WORK REQUIRED → How many lines in the data below include the word "interested"? Respond with the number, nothing more.

↓↓↓

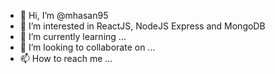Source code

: - 👋 Hi, I’m @mhasan95
- 👀 I’m interested in ReactJS, NodeJS Express and MongoDB
- 🌱 I’m currently learning ...
- 💞️ I’m looking to collaborate on ...
- 📫 How to reach me ...

<!---
mhasan95/mhasan95 is a ✨ special ✨ repository because its `README.md` (this file) appears on your GitHub profile.
You can click the Preview link to take a look at your changes.
--->

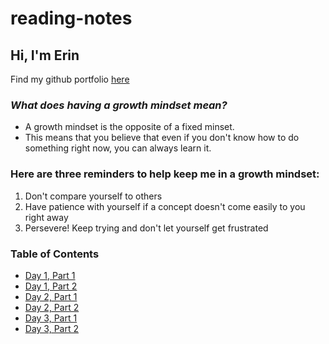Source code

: # reading-notes

## Hi, I'm Erin 
Find my github portfolio [here](https://github.com/Erinsp)

### _What does having a growth mindset mean?_
- A growth mindset is the opposite of a fixed minset.
- This means that you believe that even if you don't know how to do something right now, you can always learn it.

### Here are three reminders to help keep me in a growth mindset:
1. Don't compare yourself to others
2. Have patience with yourself if a concept doesn't come easily to you right away
3. Persevere! Keep trying and don't let yourself get frustrated

### Table of Contents

- [Day 1, Part 1](https://erinsp.github.io/reading-notes/markdown)
- [Day 1, Part 2](https://erinsp.github.io/reading-notes/basics)
- [Day 2, Part 1](https://erinsp.github.io/reading-notes/cloud-revisions)
- [Day 2, Part 2](https://erinsp.github.io/reading-notes/html)
- [Day 3, Part 1](https://erinsp.github.io/reading-notes/css)
- [Day 3, Part 2](https://erinsp.github.io/reading-notes/javascript)


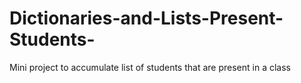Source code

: # Dictionaries-and-Lists-Present-Students-
Mini project to accumulate list of students that are present in a class

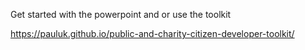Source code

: Get started with the powerpoint and or use the toolkit

https://pauluk.github.io/public-and-charity-citizen-developer-toolkit/
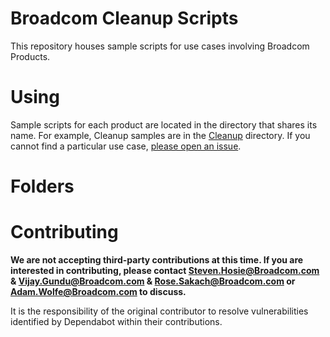 # Broadcom Cleanup Scripts
This repository houses sample scripts for use cases involving Broadcom Products.

# Using
Sample scripts for each product are located in the directory that shares its name. For example, Cleanup samples are in the [Cleanup](Cleanup) directory. If you cannot find a particular use case, [please open an issue](https://github.com/BroadcomMFD/broadcom-product-scripts/issues/new).

# Folders

 
# Contributing
**We are not accepting third-party contributions at this time. If you are interested in contributing, please contact Steven.Hosie@Broadcom.com & Vijay.Gundu@Broadcom.com & Rose.Sakach@Broadcom.com or Adam.Wolfe@Broadcom.com to discuss.**

It is the responsibility of the original contributor to resolve vulnerabilities identified by Dependabot within their contributions.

↑↑↑

OUTPUT OF THE EXERCISE → 2